• _WHAT IS EXPECTED_
Please retype the entries that follow exactly as they are, leaving the images behind.

• _Items from a data source_
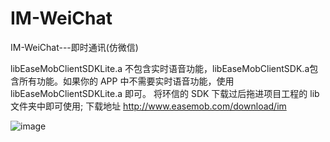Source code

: 
# IM-WeiChat
IM-WeiChat---即时通讯(仿微信)

libEaseMobClientSDKLite.a 不包含实时语音功能，libEaseMobClientSDK.a包含所有功能。如果你的 APP 中不需要实时语音功能，使用 libEaseMobClientSDKLite.a 即可。
将环信的 SDK 下载过后拖进项目工程的 lib 文件夹中即可使用;
下载地址 http://www.easemob.com/download/im


![image](https://github.com/OneWang/IM-WeiChat/blob/master/ChatSnapshot/1.png)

• _RESPONSE TO THE EXERCISE_
Source code

: 
# IM-WeiChat
IM-WeiChat---即时通讯(仿微信)

libEaseMobClientSDKLite.a 不包含实时语音功能，libEaseMobClientSDK.a包含所有功能。如果你的 APP 中不需要实时语音功能，使用 libEaseMobClientSDKLite.a 即可。
将环信的 SDK 下载过后拖进项目工程的 lib 文件夹中即可使用;
下载地址 http://www.easemob.com/download/im


![image](https://github.com/OneWang/IM-WeiChat/blob/master/ChatSnapshot/1.png)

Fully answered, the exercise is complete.